Accurate prediction of knee osteoarthritis (KOA) progression remains a clinical challenge due to its heterogeneous nature and discordance between structural and symptomatic outcomes. Integrated imaging and machine learning (ML) approaches may enhance prognostic modeling but often suffer from limited interpretability or reliance on static features.

OBJECTIVE

We aim to develop explainable ML models for predicting KOA progression using baseline and longitudinal imaging and clinical features. This study also aims to identify key imaging biomarkers associated with structural and symptomatic progression.

METHODS

Data and 3T MRI measurements from 600 participants in the FNIH OA Biomarkers Consortium were analyzed.

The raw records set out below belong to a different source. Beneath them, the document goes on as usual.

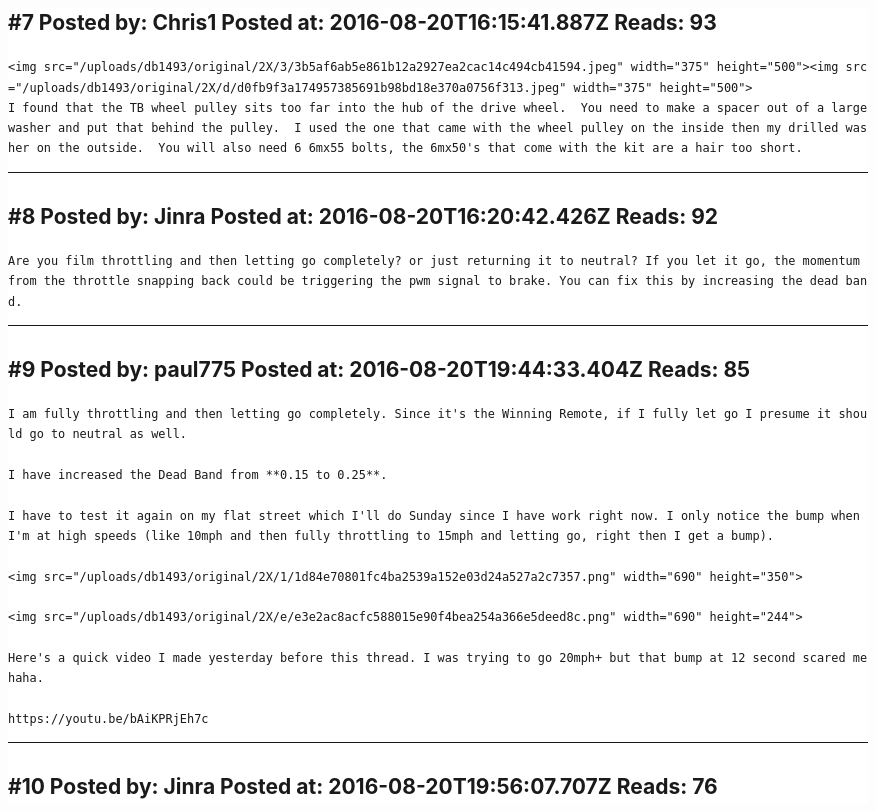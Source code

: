 ## \#7 Posted by: Chris1 Posted at: 2016-08-20T16:15:41.887Z Reads: 93

```
<img src="/uploads/db1493/original/2X/3/3b5af6ab5e861b12a2927ea2cac14c494cb41594.jpeg" width="375" height="500"><img src="/uploads/db1493/original/2X/d/d0fb9f3a174957385691b98bd18e370a0756f313.jpeg" width="375" height="500">
I found that the TB wheel pulley sits too far into the hub of the drive wheel.  You need to make a spacer out of a large washer and put that behind the pulley.  I used the one that came with the wheel pulley on the inside then my drilled washer on the outside.  You will also need 6 6mx55 bolts, the 6mx50's that come with the kit are a hair too short.
```

---
## \#8 Posted by: Jinra Posted at: 2016-08-20T16:20:42.426Z Reads: 92

```
Are you film throttling and then letting go completely? or just returning it to neutral? If you let it go, the momentum from the throttle snapping back could be triggering the pwm signal to brake. You can fix this by increasing the dead band.
```

---
## \#9 Posted by: paul775 Posted at: 2016-08-20T19:44:33.404Z Reads: 85

```
I am fully throttling and then letting go completely. Since it's the Winning Remote, if I fully let go I presume it should go to neutral as well.

I have increased the Dead Band from **0.15 to 0.25**. 

I have to test it again on my flat street which I'll do Sunday since I have work right now. I only notice the bump when I'm at high speeds (like 10mph and then fully throttling to 15mph and letting go, right then I get a bump).

<img src="/uploads/db1493/original/2X/1/1d84e70801fc4ba2539a152e03d24a527a2c7357.png" width="690" height="350">

<img src="/uploads/db1493/original/2X/e/e3e2ac8acfc588015e90f4bea254a366e5deed8c.png" width="690" height="244">

Here's a quick video I made yesterday before this thread. I was trying to go 20mph+ but that bump at 12 second scared me haha.

https://youtu.be/bAiKPRjEh7c
```

---
## \#10 Posted by: Jinra Posted at: 2016-08-20T19:56:07.707Z Reads: 76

Participants were grouped into four progression categories based on 48-month joint space narrowing and WOMAC pain: (1) radiographic + pain progressors, (2) radiographic-only, (3) pain-only, and (4) non-progressors. Two binary classification frameworks were defined: (1) radiographic + pain vs. all others (primary), and (2) all radiographic progressors vs. pain-only + non-progressors (secondary). ML models included Random Forest, XGBoost, logistic regression, decision tree, and multilayer perceptron (MLP). The model used demographic information and imaging features from semi-automated segmentation software. We measured the volume of medial compartment femur cartilage (Cart), bone marrow lesion (BML) in the MF, LF, MT, LT, patella, and trochlea, osteophytes (Ost) in the MF, LF, MT, and LT, Hoffa’s synovitis (HS), and effusion/synovitis (ES). Longitudinal delta values were computed over 24 months. Performance was assessed via 10-fold stratified cross-validation (AUC, F1-score). Explainability tools included SHAP, Gini importance, coefficients, and permutation importance.

RESULTS

In the cross-sectional setting, the Random Forest classifier achieved the highest discrimination performance, with AUC values of 0.672 for the primary task (radiographic + pain progressors vs. others) and 0.791 for the secondary task (all radiographic progressors vs. others). The MLP model showed similar results in the secondary task (AUC = 0.743). AUC performance metrics for all models are shown in Table 1. Model performance improved notably when incorporating 24-month changes in imaging features. In the longitudinal analysis, Random Forest again performed best in the secondary task (AUC = 0.873), followed by XGBoost and MLP. The strongest predictors in these models were changes in medial femoral cartilage thickness, medial tibial bone marrow lesions, and osteophyte scores. To better understand the basis of model predictions, we applied four feature ranking methods. Among them, the SHAP method produced the most consistent and clinically interpretable results. As an example, shown in Figure 1 which show top 15 important features, SHAP highlighted 24-month reductions in cartilage thickness and increases in bone marrow lesion scores as the most influential variables, especially in the medial compartment.

CONCLUSION

Explainable ML models can identify individuals at risk of KOA progression using multimodal data. Longitudinal imaging features enhanced predictive power, and transparent interpretation techniques revealed important markers of joint deterioration.